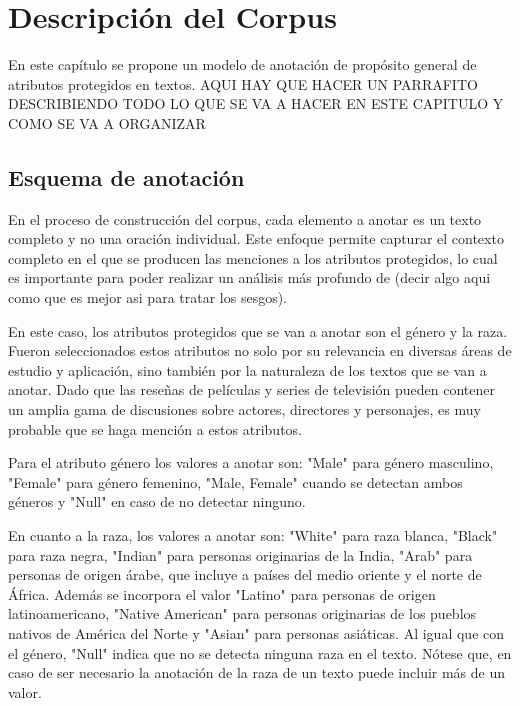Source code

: \chapter{Descripci\'on del Corpus}\label{chapter:proposal}
En este cap\'itulo se propone un modelo de anotaci\'on de prop\'osito general de atributos protegidos
en textos. 
AQUI HAY QUE HACER UN PARRAFITO DESCRIBIENDO TODO LO QUE SE VA A HACER EN ESTE CAPITULO Y COMO SE VA A ORGANIZAR

\section{Esquema de anotaci\'on}
En el proceso de construcci\'on del corpus, cada elemento a anotar es un texto completo y no una oraci\'on individual. 
Este enfoque permite capturar el contexto completo en el que se producen las menciones a los atributos protegidos, 
lo cual es importante para poder realizar un an\'alisis m\'as profundo de (decir algo aqui como que es mejor asi para tratar los sesgos).

En este caso, los atributos protegidos que se van a anotar son el g\'enero y la raza.
Fueron seleccionados estos atributos no solo por su relevancia en diversas \'areas de estudio y aplicaci\'on, sino tambi\'en 
por la naturaleza de los textos que se van a anotar. Dado que las rese\~nas de pel\'iculas y series de televisi\'on
pueden contener un amplia gama de discusiones sobre actores, directores y personajes, es muy probable que se haga menci\'on a 
estos atributos.

Para el atributo g\'enero los valores a anotar son: "Male" para g\'enero masculino, "Female" para g\'enero femenino, 
"Male, Female" cuando se detectan ambos g\'eneros y "Null" en caso de no detectar ninguno.

En cuanto a la raza, los valores a anotar son: "White" para raza blanca, "Black" para raza negra, "Indian" para 
personas originarias de la India, "Arab" para personas de origen \'arabe, que incluye a pa\'ises del medio oriente y el norte de \'Africa.
Adem\'as se incorpora el valor "Latino" para personas de origen latinoamericano, "Native American" para personas originarias de 
los pueblos nativos de Am\'erica del Norte y "Asian" para personas asi\'aticas. Al igual que con el g\'enero, "Null" indica que no se detecta
ninguna raza en el texto. N\'otese que, en caso de ser necesario la anotaci\'on de la raza de un texto puede incluir m\'as de un valor.

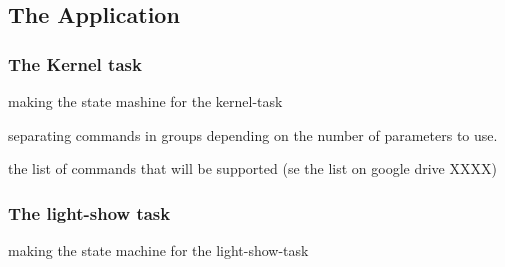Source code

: \subsection{The Application}
\label{sec:TheApplication}

\subsubsection{The Kernel task}
making the state mashine for the kernel-task

separating commands in groups depending on the number of parameters to use. 

the list of commands that will be supported (se the list on google drive XXXX)

\subsubsection{The light-show task}
making the state machine for the light-show-task






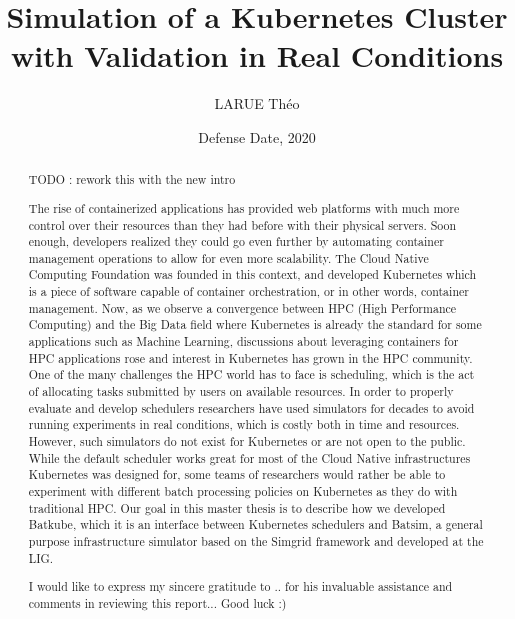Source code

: \documentclass[12pt, a4paper]{memoir}
\title{Simulation of a Kubernetes Cluster with Validation in Real Conditions} %
\author{LARUE Théo}
\date{Defense Date, 2020} %
\begin{document}
\frontmatter
\begin{titlingpage}
\maketitle
\end{titlingpage}

\setlength{\parskip}{-1pt plus 1pt}

\renewcommand{\abstracttextfont}{\normalfont}
\abstractintoc
\begin{abstract} 
	TODO : rework this with the new intro


	The rise of containerized applications has provided web platforms with
	much more control over their resources than they had before with their
	physical servers. Soon enough, developers realized they could go even
	further by automating container management operations to allow for even
	more scalability. The Cloud Native Computing Foundation was founded in
	this context, and developed Kubernetes which is a piece of software
	capable of container orchestration, or in other words, container
	management. Now, as we observe a convergence between HPC (High
	Performance Computing) and the Big Data field where Kubernetes is
	already the standard for some applications such as Machine Learning,
	discussions about leveraging containers for HPC applications rose and
	interest in Kubernetes has grown in the HPC community. One of the many
	challenges the HPC world has to face is scheduling, which is the act of
	allocating tasks submitted by users on available resources. In order to
	properly evaluate and develop schedulers researchers have used
	simulators for decades to avoid running experiments in real conditions,
	which is costly both in time and resources. However, such simulators do
	not exist for Kubernetes or are not open to the public. While the
	default scheduler works great for most of the Cloud Native
	infrastructures Kubernetes was designed for, some teams of researchers
	would rather be able to experiment with different batch processing
	policies on Kubernetes as they do with traditional HPC. Our goal in
	this master thesis is to describe how we developed Batkube, which it is
	an interface between Kubernetes schedulers and Batsim, a general
	purpose infrastructure simulator based on the Simgrid framework and
	developed at the LIG.

\end{abstract}
\abstractintoc

\renewcommand\abstractname{Acknowledgement}
\begin{abstract}
I would like to express my sincere gratitude to .. for his invaluable assistance and comments in reviewing this report... 
Good luck :) 
\end{abstract}
\end{document}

***

What you have to do => The line containing "I would like" marks the start. Reproduce it and all lines after it through the end of the listing, exactly and alone.

Problem solution =>
I would like to express my sincere gratitude to .. for his invaluable assistance and comments in reviewing this report... 
Good luck :) 
\end{abstract}
\end{document}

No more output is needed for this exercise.